Bronner
est universitaire et sociologue, mais il écrit aussi des polars, dont le dernier s’intitule « Comment je suis devenu super-héros ? ».Au croisement du polar et des comics, il y met en scène Titan, un super-héros new-yorkais. Titan n’est pas au mieux. Sa femme l’a plaqué, et il a perdu une place au top 30 des super-héros les plus populaires. En plus de ces tuiles, il va devoir combattre un terrible méchant, le Vampire de New-York. Ses cibles sont les super-héros, et notre cher Titan semble bel et bien être le prochain sur sa liste.

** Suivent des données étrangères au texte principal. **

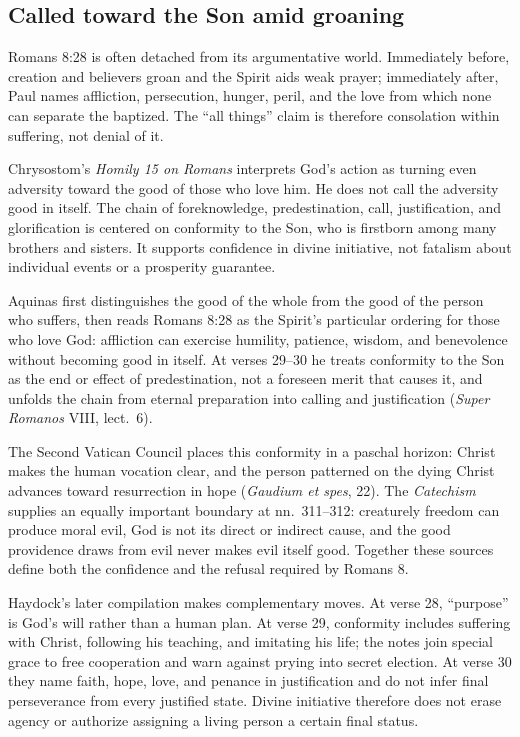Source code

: \begin{deepstudy}
\sectionguard
\subsection*{Called toward the Son amid groaning\enspace{}}

Romans 8:28 is often detached from its argumentative world. Immediately before, creation and believers groan and the Spirit aids weak prayer; immediately after, Paul names affliction, persecution, hunger, peril, and the love from which none can separate the baptized. The ``all things'' claim is therefore consolation within suffering, not denial of it.

Chrysostom's \emph{Homily 15 on Romans} interprets God's action as turning even adversity toward the good of those who love him. He does not call the adversity good in itself. The chain of foreknowledge, predestination, call, justification, and glorification is centered on conformity to the Son, who is firstborn among many brothers and sisters. It supports confidence in divine initiative, not fatalism about individual events or a prosperity guarantee.

Aquinas first distinguishes the good of the whole from the good of the person who suffers, then reads Romans 8:28 as the Spirit's particular ordering for those who love God: affliction can exercise humility, patience, wisdom, and benevolence without becoming good in itself. At verses 29--30 he treats conformity to the Son as the end or effect of predestination, not a foreseen merit that causes it, and unfolds the chain from eternal preparation into calling and justification (\emph{Super Romanos} VIII, lect.~6).

The Second Vatican Council places this conformity in a paschal horizon: Christ makes the human vocation clear, and the person patterned on the dying Christ advances toward resurrection in hope (\emph{Gaudium et spes}, 22). The \emph{Catechism} supplies an equally important boundary at nn.~311--312: creaturely freedom can produce moral evil, God is not its direct or indirect cause, and the good providence draws from evil never makes evil itself good. Together these sources define both the confidence and the refusal required by Romans 8.

Haydock's later compilation makes complementary moves. At verse 28, ``purpose'' is God's will rather than a human plan. At verse 29, conformity includes suffering with Christ, following his teaching, and imitating his life; the notes join special grace to free cooperation and warn against prying into secret election. At verse 30 they name faith, hope, love, and penance in justification and do not infer final perseverance from every justified state. Divine initiative therefore does not erase agency or authorize assigning a living person a certain final status.


\end{deepstudy}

Le sujet est potentiellement très intéressant, et plutôt original. Le problème, c’est que l’auteur se prend les pieds dans le tapis. On a l’impression qu’il cherche à jouer sur plusieurs tableaux à la fois, tantôt l’humour, tantôt l’intimisme, tantôt la noirceur. Titan est certes un personnage attachant, avec ses fêlures, ses doutes, ses forces et ses faiblesses. Mais au lieu d’en faire un personnage complexe, il empile ses facettes par couches successives au fil des pages. Le coté humain et complexe se trouve ainsi réduit à un catalogue d’émotions et d’attitudes que l’on feuillette au fil du roman comme le premier catalogue venu. Pour ce qui est de l’humour, on rit un peu au début du livre. Le coté intime de Titan est la partie la plus réussie du roman, centrée sur son enfance, l’échec conjugal et ses relations avec le super-héros Gigaman.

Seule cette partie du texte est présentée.